ABOUT THIS TASK:
Count up the lines below containing the word "pull", and give the result with no other words.

PROVIDED RECORDS:
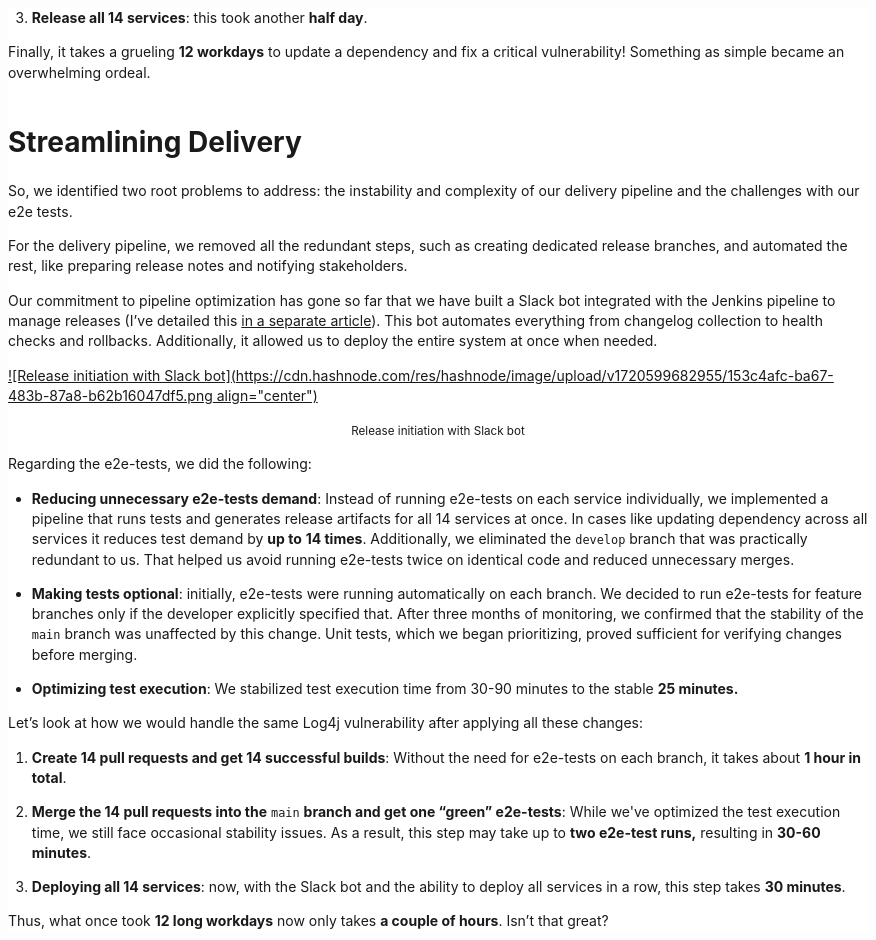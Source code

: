 3. **Release all 14 services**: this took another **half day**.
    

Finally, it takes a grueling **12 workdays** to update a dependency and fix a critical vulnerability! Something as simple became an overwhelming ordeal.

# **Streamlining Delivery**

So, we identified two root problems to address: the instability and complexity of our delivery pipeline and the challenges with our e2e tests.

For the delivery pipeline, we removed all the redundant steps, such as creating dedicated release branches, and automated the rest, like preparing release notes and notifying stakeholders.

Our commitment to pipeline optimization has gone so far that we have built a Slack bot integrated with the Jenkins pipeline to manage releases (I’ve detailed this [in a separate article](https://ordinarytech.blog/integrate-jenkins-and-slack)). This bot automates everything from changelog collection to health checks and rollbacks. Additionally, it allowed us to deploy the entire system at once when needed.

[![Release initiation with Slack bot](https://cdn.hashnode.com/res/hashnode/image/upload/v1720599682955/153c4afc-ba67-483b-87a8-b62b16047df5.png align="center")](https://cdn.hashnode.com/res/hashnode/image/upload/v1720599682955/153c4afc-ba67-483b-87a8-b62b16047df5.png)

<center><small>Release initiation with Slack bot</small></center>

Regarding the e2e-tests, we did the following:

* **Reducing unnecessary e2e-tests demand**: Instead of running e2e-tests on each service individually, we implemented a pipeline that runs tests and generates release artifacts for all 14 services at once. In cases like updating dependency across all services it reduces test demand by **up to** **14 times**. Additionally, we eliminated the `develop` branch that was practically redundant to us. That helped us avoid running e2e-tests twice on identical code and reduced unnecessary merges.
    
* **Making tests optional**: initially, e2e-tests were running automatically on each branch. We decided to run e2e-tests for feature branches only if the developer explicitly specified that. After three months of monitoring, we confirmed that the stability of the `main` branch was unaffected by this change. Unit tests, which we began prioritizing, proved sufficient for verifying changes before merging.
    
* **Optimizing test execution**: We stabilized test execution time from 30-90 minutes to the stable **25 minutes.**
    

Let’s look at how we would handle the same Log4j vulnerability after applying all these changes:

1. **Create 14 pull requests and get 14 successful builds**: Without the need for e2e-tests on each branch, it takes about **1 hour in total**.
    
2. **Merge the 14 pull requests into the** `main` **branch and get one “green” e2e-tests**: While we've optimized the test execution time, we still face occasional stability issues. As a result, this step may take up to **two e2e-test runs,** resulting in **30-60 minutes**.
    
3. **Deploying all 14 services**: now, with the Slack bot and the ability to deploy all services in a row, this step takes **30 minutes**.
    

Thus, what once took **12 long workdays** now only takes **a couple of hours**. Isn’t that great?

RESPONSE TO THE EXERCISE:
2